-- Work instruction --
If a line includes "development", copy it out of the entries.

-- Dataset entries --
* * *
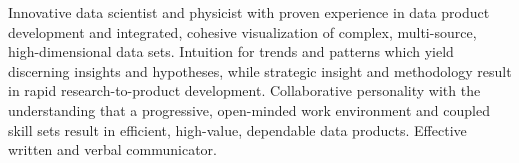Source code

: 
\vspace{0.2cm}
\noindent Innovative data scientist and physicist with proven experience in 
data product development and integrated, cohesive visualization of complex,
multi-source, high-dimensional data sets. Intuition for trends and
patterns which yield discerning insights and hypotheses, while
strategic insight and methodology result in rapid research-to-product
development. Collaborative personality with the understanding that 
a progressive, open-minded work environment and
coupled skill sets result in efficient, high-value, dependable data
products. Effective written and verbal communicator.
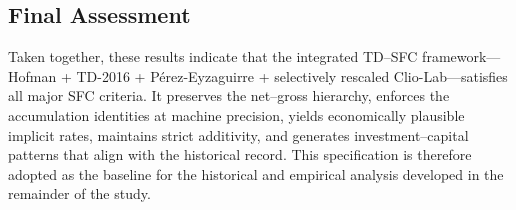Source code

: \subsection{Final Assessment}

Taken together, these results indicate that the integrated TD--SFC framework---Hofman + TD-2016 + Pérez-Eyzaguirre + selectively rescaled Clio-Lab---satisfies all major SFC criteria. It preserves the net--gross hierarchy, enforces the accumulation identities at machine precision, yields economically plausible implicit rates, maintains strict additivity, and generates investment--capital patterns that align with the historical record. This specification is therefore adopted as the baseline for the historical and empirical analysis developed in the remainder of the study.
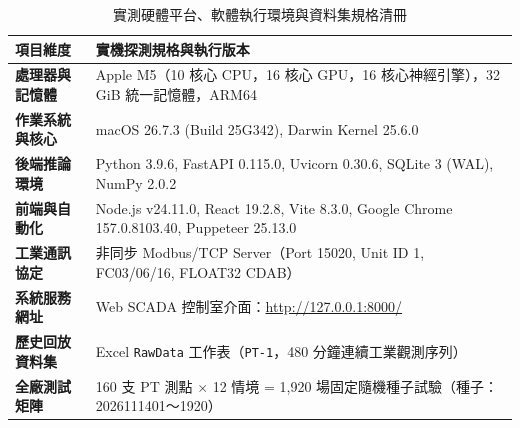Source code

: \documentclass[fontset=none, a4paper, 12pt]{ctexart}
\begin{document}
\begin{doublespace}
\begin{table}[H]
\centering
\caption{實測硬體平台、軟體執行環境與資料集規格清冊}
\label{tab:env_real}
\footnotesize
\renewcommand{\arraystretch}{1.15}
\setlength{\tabcolsep}{5pt}
\begin{tabularx}{0.96\textwidth}{>{\bfseries}lX}
\toprule
項目維度 & 實機探測規格與執行版本 \\
\midrule
處理器與記憶體 & Apple M5（10 核心 CPU，16 核心 GPU，16 核心神經引擎），32 GiB 統一記憶體，ARM64 \\
作業系統與核心 & macOS 26.7.3 (Build 25G342), Darwin Kernel 25.6.0 \\
後端推論環境 & Python 3.9.6, FastAPI 0.115.0, Uvicorn 0.30.6, SQLite 3 (WAL), NumPy 2.0.2 \\
前端與自動化 & Node.js v24.11.0, React 19.2.8, Vite 8.3.0, Google Chrome 157.0.8103.40, Puppeteer 25.13.0 \\
工業通訊協定 & 非同步 Modbus/TCP Server（Port 15020, Unit ID 1, FC03/06/16, FLOAT32 CDAB） \\
系統服務網址 & Web SCADA 控制室介面：\url{http://127.0.0.1:8000/} \\
歷史回放資料集 & Excel \texttt{RawData} 工作表（\texttt{PT-1}，480 分鐘連續工業觀測序列） \\
全廠測試矩陣 & 160 支 PT 測點 $\times$ 12 情境 = 1,920 場固定隨機種子試驗（種子：2026111401～1920） \\
\bottomrule
\end{tabularx}
\end{table}


\end{doublespace}
\end{document}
* * *
-- Your solution --
data product development and integrated, cohesive visualization of complex,
development. Collaborative personality with the understanding that 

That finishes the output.